The battle for Florida
Posted: Thursday, January 24, 2008 10:00 AM by Domenico Montanaro
Filed Under:
Republicans
A new Miami Herald poll shows that “McCain is narrowly leading the Republican field [in Florida] with 25 percent of the vote, followed by Romney with 23 percent… Giuliani and Huckabee each got 15 percent.” More: With his poll numbers slipping back home in the Northeast as well, Giuliani's campaign is likely to collapse if he can't turn it around in the five days left before Florida's Jan. 29 vote, the final gateway before a blitz of primaries around the nation that could sew up the race. 'He may be running for president, but with these numbers he wouldn't be elected governor of Florida,' said Republican pollster Kellyanne Conway, whose firm conducted the survey with Democratic pollsters Schroth, Eldon & Associates. Alluding to the timeworn song, Conway added: `If he can't make it there in Florida, he can't make it anywhere.'”
The Washington Post frames the race in Florida as a two-person contest between McCain and Romney. Deju vu all over again? Nine months ago, wasn't this a Romney-McCain fight? And lo and behold, after more twists and turns than any GOP nomination fight in history, we're back to the future. Our head is spinning.
How much of Giuliani's problems in this primary have to do with the fact that a lot of New York transplants in Florida are registered Dems and can't vote in the GOP primary? The Washington Post: "Not all of the New York transplants who have come out to see Giuliani in Florida are Republicans. His supporters here include Democrats, who helped propel him to large margins of victory in his mayoral races but who are ineligible to cast a ballot in Florida's primary, which is restricted to registered Republicans."
How Florida-centric is Rudy's campaign now? He's got an ad featuring a hurricane.
The Tampa Tribune: ”Mitt Romney returned to Tampa on Wednesday, stressing his business resume to gain the upper hand on Sen. John McCain and other GOP presidential foes as the slumping economy may be fast surpassing national security as the top issue… "You have that executive leadership where you learn how to pull together a team of people to listen to different ideas, to establish a course of action, to hire the people to carry out that course of action, to get budgets for it. And there are others whose experience has been very different,’ Romney said.”
He's not pulling out. He's pushing in. And digging in to his main rivals while he's at it. At a rally in Ft. Lauderdale last night, NBC/NJ’s Carrie Dann reports, Huckabee dismissed "crazy rumors" that he's scaling back his efforts in Florida, where he's in hot competition to pull conservative votes off of rivals John McCain and Mitt Romney. Speaking to reporters afterward, the former Arkansas governor had some unflattering things to say about Romney's financial background.

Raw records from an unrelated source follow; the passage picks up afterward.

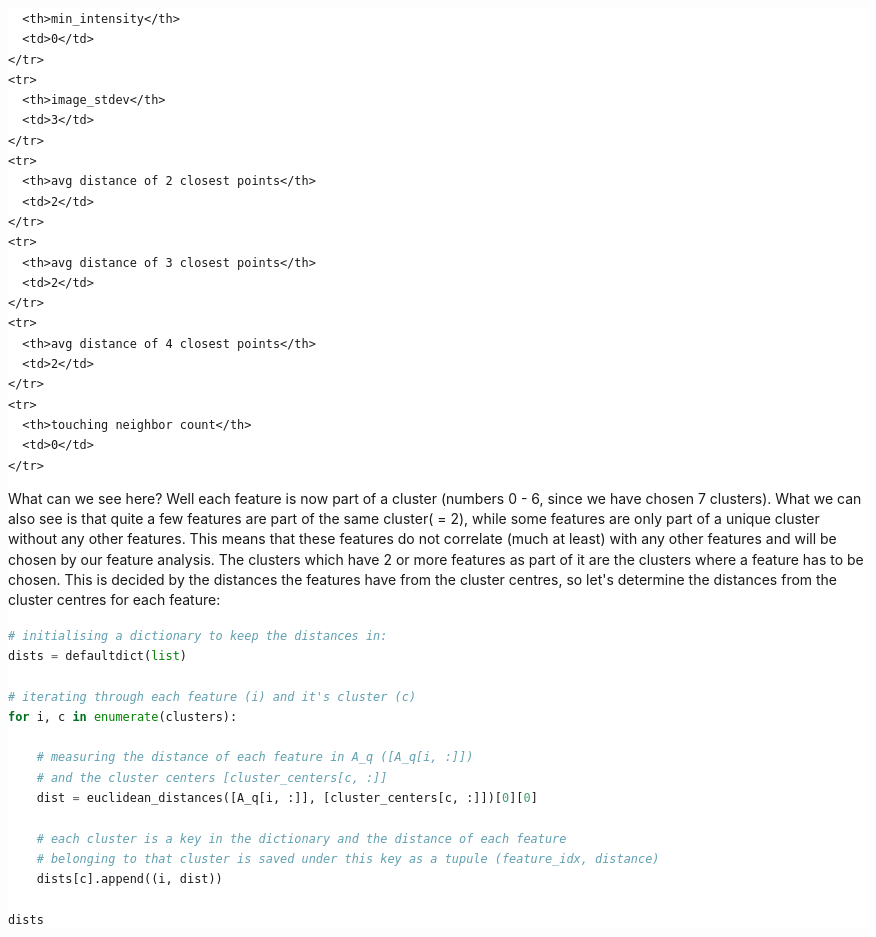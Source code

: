      <th>min_intensity</th>
      <td>0</td>
    </tr>
    <tr>
      <th>image_stdev</th>
      <td>3</td>
    </tr>
    <tr>
      <th>avg distance of 2 closest points</th>
      <td>2</td>
    </tr>
    <tr>
      <th>avg distance of 3 closest points</th>
      <td>2</td>
    </tr>
    <tr>
      <th>avg distance of 4 closest points</th>
      <td>2</td>
    </tr>
    <tr>
      <th>touching neighbor count</th>
      <td>0</td>
    </tr>
  </tbody>
</table>
</div>



What can we see here? Well each feature is now part of a cluster (numbers 0 - 6, since we have chosen 7 clusters). What we can also see is that quite a few features are part of the same cluster( = 2), while some features are only part of a unique cluster without any other features. This means that these features do not correlate (much at least) with any other features and will be chosen by our feature analysis. The clusters which have 2 or more features as part of it are the clusters where a feature has to be chosen. This is decided by the distances the features have from the cluster centres, so let's determine the distances from the cluster centres for each feature:


```python
# initialising a dictionary to keep the distances in:
dists = defaultdict(list)

# iterating through each feature (i) and it's cluster (c)
for i, c in enumerate(clusters):
    
    # measuring the distance of each feature in A_q ([A_q[i, :]])
    # and the cluster centers [cluster_centers[c, :]]
    dist = euclidean_distances([A_q[i, :]], [cluster_centers[c, :]])[0][0]
    
    # each cluster is a key in the dictionary and the distance of each feature
    # belonging to that cluster is saved under this key as a tupule (feature_idx, distance)
    dists[c].append((i, dist))

dists
```
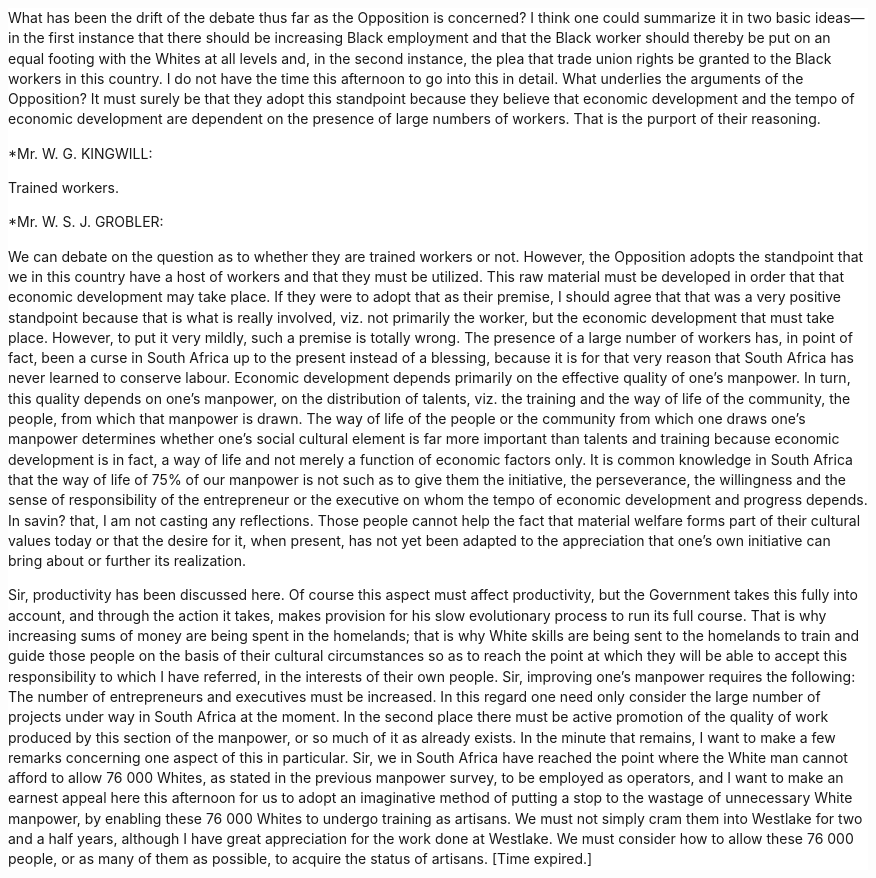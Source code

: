 <p>What has been the drift of the debate thus far as the Opposition is concerned&#x003F; I think one could summarize it in two basic ideas&#x2014;in the first instance that there should be increasing Black employment and that the Black worker should thereby be put on an equal footing with the Whites at all levels and, in the second instance, the plea that trade union rights be granted to the Black workers in this country. I do not have the time this afternoon to go into this in detail. What underlies the arguments of the Opposition&#x003F; It must surely be that they adopt this standpoint because they believe that economic development and the tempo of economic development are dependent on the presence of large numbers of workers. That is the purport of their reasoning.</p>

</speech>

<speech by="#kingwill">

<from>*Mr. <person refersTo="hansard_za">W. G. KINGWILL</person>:</from>

<p>Trained workers.</p>

</speech>

<speech by="#grobler">

<from>*Mr. <person refersTo="hansard_za">W. S. J. GROBLER</person>:</from>

<p>We can debate on the question as to whether they are trained workers or not. However, the Opposition adopts the standpoint that we in this country have a host of workers and that they must be utilized. This raw material must be developed in order that that economic development may take place. If they were to adopt that as their premise, I should agree that that was a very positive standpoint because that is what is really involved, viz. not primarily the worker, but the economic development that must take place. However, to put it very mildly, such a premise is totally wrong. The presence of a large number of workers has, in point of fact, been a curse in South Africa up to the present instead of a blessing, because it is for that very reason that South Africa has never learned to conserve labour. Economic development depends primarily on the effective quality of one&#x2019;s manpower. In turn, this quality depends on one&#x2019;s manpower, on the distribution of talents, viz. the training and the way of life of the community, the people, from which that manpower is drawn. The way of life of the people or the community from which one draws one&#x2019;s manpower determines whether one&#x2019;s social cultural element is far more important than talents and training because economic development is in fact, a way of life and not merely a function of economic factors only. It is common knowledge in South Africa that the way of life of 75% of our manpower is not such as to give them the initiative, the perseverance, the willingness and the sense of responsibility of the entrepreneur or the executive on whom the tempo of economic development and progress depends. In savin&#x003F; that, I am not casting any reflections. Those people cannot help the fact that material welfare <span class="col_4935-4936" refersTo="page_0881"/>forms part of their cultural values today or that the desire for it, when present, has not yet been adapted to the appreciation that one&#x2019;s own initiative can bring about or further its realization.</p>

<p>Sir, productivity has been discussed here. Of course this aspect must affect productivity, but the Government takes this fully into account, and through the action it takes, makes provision for his slow evolutionary process to run its full course. That is why increasing sums of money are being spent in the homelands; that is why White skills are being sent to the homelands to train and guide those people on the basis of their cultural circumstances so as to reach the point at which they will be able to accept this responsibility to which I have referred, in the interests of their own people. Sir, improving one&#x2019;s manpower requires the following: The number of entrepreneurs and executives must be increased. In this regard one need only consider the large number of projects under way in South Africa at the moment. In the second place there must be active promotion of the quality of work produced by this section of the manpower, or so much of it as already exists. In the minute that remains, I want to make a few remarks concerning one aspect of this in particular. Sir, we in South Africa have reached the point where the White man cannot afford to allow 76 000 Whites, as stated in the previous manpower survey, to be employed as operators, and I want to make an earnest appeal here this afternoon for us to adopt an imaginative method of putting a stop to the wastage of unnecessary White manpower, by enabling these 76 000 Whites to undergo training as artisans. We must not simply cram them into Westlake for two and a half years, although I have great appreciation for the work done at Westlake. We must consider how to allow these 76 000 people, or as many of them as possible, to acquire the status of artisans. [Time expired.]</p>
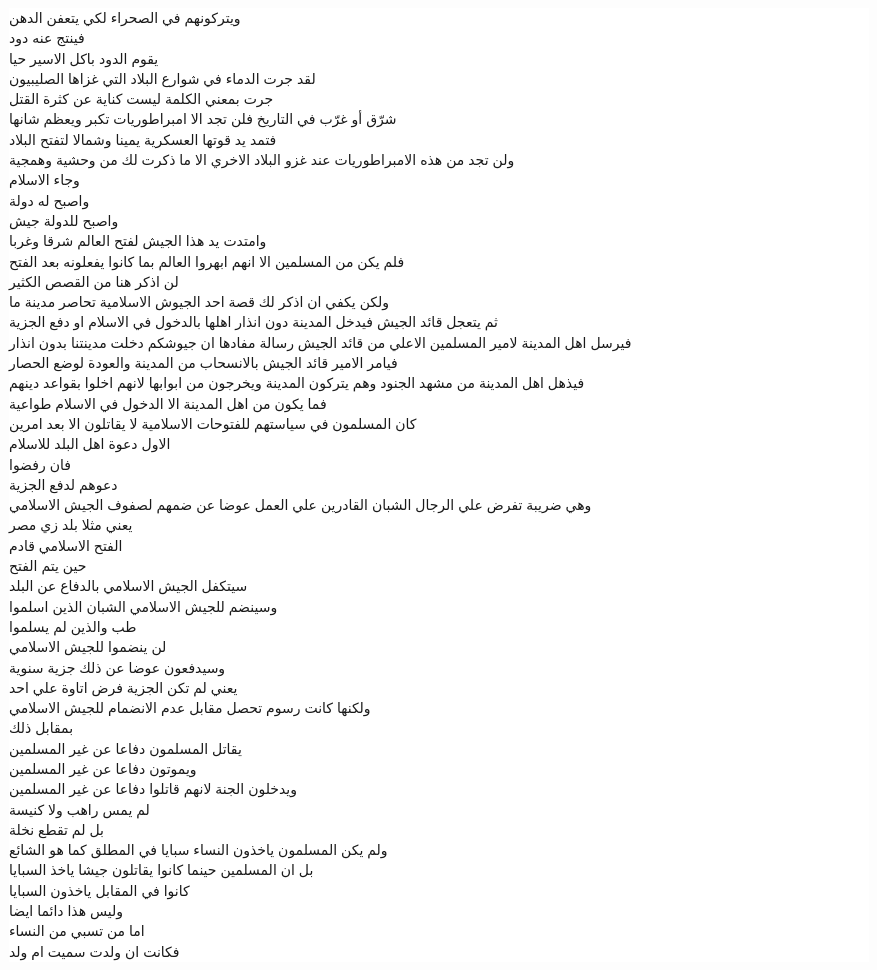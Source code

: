 ويتركونهم في الصحراء لكي يتعفن الدهن  
فينتج عنه دود  
يقوم الدود باكل الاسير حيا  
لقد جرت الدماء في شوارع البلاد التي غزاها
الصليبيون  
جرت بمعني الكلمة ليست كناية عن كثرة القتل  
شرّق أو غرّب في التاريخ فلن تجد الا امبراطوريات تكبر ويعظم
شانها  
فتمد يد قوتها العسكرية يمينا وشمالا لتفتح
البلاد  
ولن تجد من هذه الامبراطوريات عند غزو البلاد الاخري الا
ما ذكرت لك من وحشية وهمجية  
وجاء الاسلام  
واصبح له دولة  
واصبح للدولة جيش  
وامتدت يد هذا الجيش لفتح العالم شرقا وغربا  
فلم يكن من المسلمين الا انهم ابهروا العالم بما كانوا
يفعلونه بعد الفتح  
لن اذكر هنا من القصص الكثير  
ولكن يكفي ان اذكر لك قصة احد الجيوش الاسلامية تحاصر
مدينة ما  
ثم يتعجل قائد الجيش فيدخل المدينة دون انذار اهلها
بالدخول في الاسلام او دفع الجزية  
فيرسل اهل المدينة لامير المسلمين الاعلي من قائد الجيش
رسالة مفادها ان جيوشكم دخلت مدينتنا بدون انذار  
فيامر الامير قائد الجيش بالانسحاب من المدينة والعودة
لوضع الحصار  
فيذهل اهل المدينة من مشهد الجنود وهم يتركون المدينة
ويخرجون من ابوابها لانهم اخلوا بقواعد دينهم  
فما يكون من اهل المدينة الا الدخول في الاسلام
طواعية  
كان المسلمون في سياستهم للفتوحات الاسلامية لا يقاتلون
الا بعد امرين  
الاول دعوة اهل البلد للاسلام  
فان رفضوا  
دعوهم لدفع الجزية  
وهي ضريبة تفرض علي الرجال الشبان القادرين علي العمل عوضا
عن ضمهم لصفوف الجيش الاسلامي  
يعني مثلا بلد زي مصر  
الفتح الاسلامي قادم  
حين يتم الفتح  
سيتكفل الجيش الاسلامي بالدفاع عن البلد  
وسينضم للجيش الاسلامي الشبان الذين اسلموا  
طب والذين لم يسلموا  
لن ينضموا للجيش الاسلامي  
وسيدفعون عوضا عن ذلك جزية سنوية  
يعني لم تكن الجزية فرض اتاوة علي احد  
ولكنها كانت رسوم تحصل مقابل عدم الانضمام للجيش
الاسلامي  
بمقابل ذلك  
يقاتل المسلمون دفاعا عن غير المسلمين  
ويموتون دفاعا عن غير المسلمين  
ويدخلون الجنة لانهم قاتلوا دفاعا عن غير
المسلمين  
لم يمس راهب ولا كنيسة  
بل لم تقطع نخلة  
ولم يكن المسلمون ياخذون النساء سبايا في المطلق كما هو
الشائع  
بل ان المسلمين حينما كانوا يقاتلون جيشا ياخذ
السبايا  
كانوا في المقابل ياخذون السبايا  
وليس هذا دائما ايضا  
اما من تسبي من النساء  
فكانت ان ولدت سميت ام ولد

"If one looks at his business career, it was largely dealing with a capital company that took companies off and broke them apart," said Huckabee of Romney, formerly the CEO of Boston-based consulting firm Bain and Co. "A lot of the money that was made within those companies ended up offshore. I'm not sure that that helps the American economy when you take people's money and you put it in the Cayman Island bank accounts."